__WORK INSTRUCTION__. Repeat every entry word for word; omit all pictures.

__INFORMATION PROVIDED__.
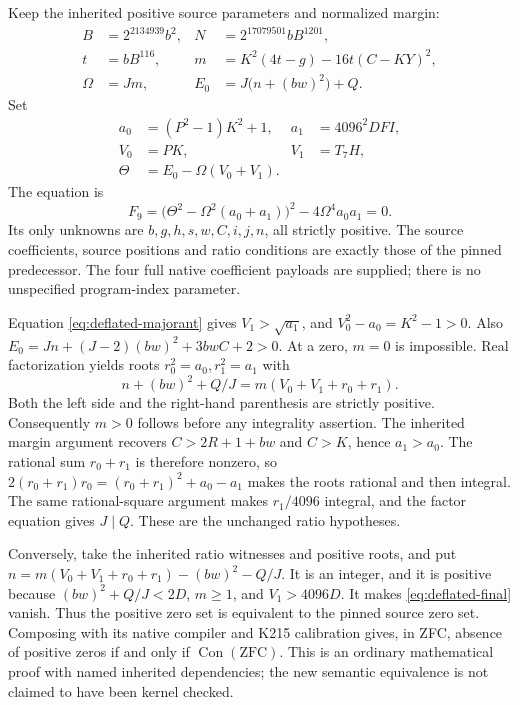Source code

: Keep the inherited positive source parameters and normalized margin:
\begin{align*}
 B&=2^{2134939}b^2,&N&=2^{17079501}bB^{1201},\\
 t&=bB^{116},&m&=K^2(4t-g)-16t(C-KY)^2,\\
 \Omega&=Jm,&E_0&=J\bigl(n+(bw)^2\bigr)+Q.
\end{align*}
Set
\[
\begin{aligned}
 a_0&=(P^2-1)K^2+1,& a_1&=4096^2DFI,\\
 V_0&=PK,& V_1&=T_7H,\\
 \Theta&=E_0-\Omega(V_0+V_1).
\end{aligned}
\]
The equation is
\begin{equation}
 F_9=\bigl(\Theta^2-\Omega^2(a_0+a_1)\bigr)^2
            -4\Omega^4a_0a_1=0.
 \label{eq:deflated-final}
\end{equation}
Its only unknowns are \(b,g,h,s,w,C,i,j,n\), all strictly positive.
The source coefficients, source positions and ratio conditions are exactly
those of the pinned predecessor.  The four full native coefficient
payloads are supplied; there is no unspecified program-index parameter.

Equation \eqref{eq:deflated-majorant} gives \(V_1>\sqrt{a_1}\), and
\(V_0^2-a_0=K^2-1>0\).  Also
\(E_0=Jn+(J-2)(bw)^2+3bwC+2>0\).  At a zero, \(m=0\) is impossible.
Real factorization yields roots \(r_0^2=a_0,r_1^2=a_1\) with
\[
 n+(bw)^2+Q/J=m(V_0+V_1+r_0+r_1).
\]
Both the left side and the right-hand parenthesis are strictly positive.
Consequently \(m>0\) follows before any integrality assertion.  The
inherited margin argument recovers \(C>2R+1+bw\) and \(C>K\), hence
\(a_1>a_0\).  The rational sum \(r_0+r_1\) is therefore nonzero, so
\(2(r_0+r_1)r_0=(r_0+r_1)^2+a_0-a_1\) makes the roots rational and
then integral.  The same rational-square argument makes \(r_1/4096\)
integral, and the factor equation gives \(J\mid Q\).  These are the
unchanged ratio hypotheses.

Conversely, take the inherited ratio witnesses and positive roots, and put
\(n=m(V_0+V_1+r_0+r_1)-(bw)^2-Q/J\).  It is an integer, and it is
positive because \((bw)^2+Q/J<2D\), \(m\geq1\), and
\(V_1>4096D\).  It makes \eqref{eq:deflated-final} vanish.  Thus the
positive zero set is equivalent to the pinned source zero set.  Composing
with its native compiler and K215 calibration gives, in ZFC, absence of
positive zeros if and only if \(\operatorname{Con}(\mathrm{ZFC})\).
This is an ordinary mathematical proof with named inherited dependencies;
the new semantic equivalence is not claimed to have been kernel checked.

__TASK ANSWER__.
Source code

: Keep the inherited positive source parameters and normalized margin:
\begin{align*}
 B&=2^{2134939}b^2,&N&=2^{17079501}bB^{1201},\\
 t&=bB^{116},&m&=K^2(4t-g)-16t(C-KY)^2,\\
 \Omega&=Jm,&E_0&=J\bigl(n+(bw)^2\bigr)+Q.
\end{align*}
Set
\[
\begin{aligned}
 a_0&=(P^2-1)K^2+1,& a_1&=4096^2DFI,\\
 V_0&=PK,& V_1&=T_7H,\\
 \Theta&=E_0-\Omega(V_0+V_1).
\end{aligned}
\]
The equation is
\begin{equation}
 F_9=\bigl(\Theta^2-\Omega^2(a_0+a_1)\bigr)^2
            -4\Omega^4a_0a_1=0.
 \label{eq:deflated-final}
\end{equation}
Its only unknowns are \(b,g,h,s,w,C,i,j,n\), all strictly positive.
The source coefficients, source positions and ratio conditions are exactly
those of the pinned predecessor.  The four full native coefficient
payloads are supplied; there is no unspecified program-index parameter.

Equation \eqref{eq:deflated-majorant} gives \(V_1>\sqrt{a_1}\), and
\(V_0^2-a_0=K^2-1>0\).  Also
\(E_0=Jn+(J-2)(bw)^2+3bwC+2>0\).  At a zero, \(m=0\) is impossible.
Real factorization yields roots \(r_0^2=a_0,r_1^2=a_1\) with
\[
 n+(bw)^2+Q/J=m(V_0+V_1+r_0+r_1).
\]
Both the left side and the right-hand parenthesis are strictly positive.
Consequently \(m>0\) follows before any integrality assertion.  The
inherited margin argument recovers \(C>2R+1+bw\) and \(C>K\), hence
\(a_1>a_0\).  The rational sum \(r_0+r_1\) is therefore nonzero, so
\(2(r_0+r_1)r_0=(r_0+r_1)^2+a_0-a_1\) makes the roots rational and
then integral.  The same rational-square argument makes \(r_1/4096\)
integral, and the factor equation gives \(J\mid Q\).  These are the
unchanged ratio hypotheses.

Conversely, take the inherited ratio witnesses and positive roots, and put
\(n=m(V_0+V_1+r_0+r_1)-(bw)^2-Q/J\).  It is an integer, and it is
positive because \((bw)^2+Q/J<2D\), \(m\geq1\), and
\(V_1>4096D\).  It makes \eqref{eq:deflated-final} vanish.  Thus the
positive zero set is equivalent to the pinned source zero set.  Composing
with its native compiler and K215 calibration gives, in ZFC, absence of
positive zeros if and only if \(\operatorname{Con}(\mathrm{ZFC})\).
This is an ordinary mathematical proof with named inherited dependencies;
the new semantic equivalence is not claimed to have been kernel checked.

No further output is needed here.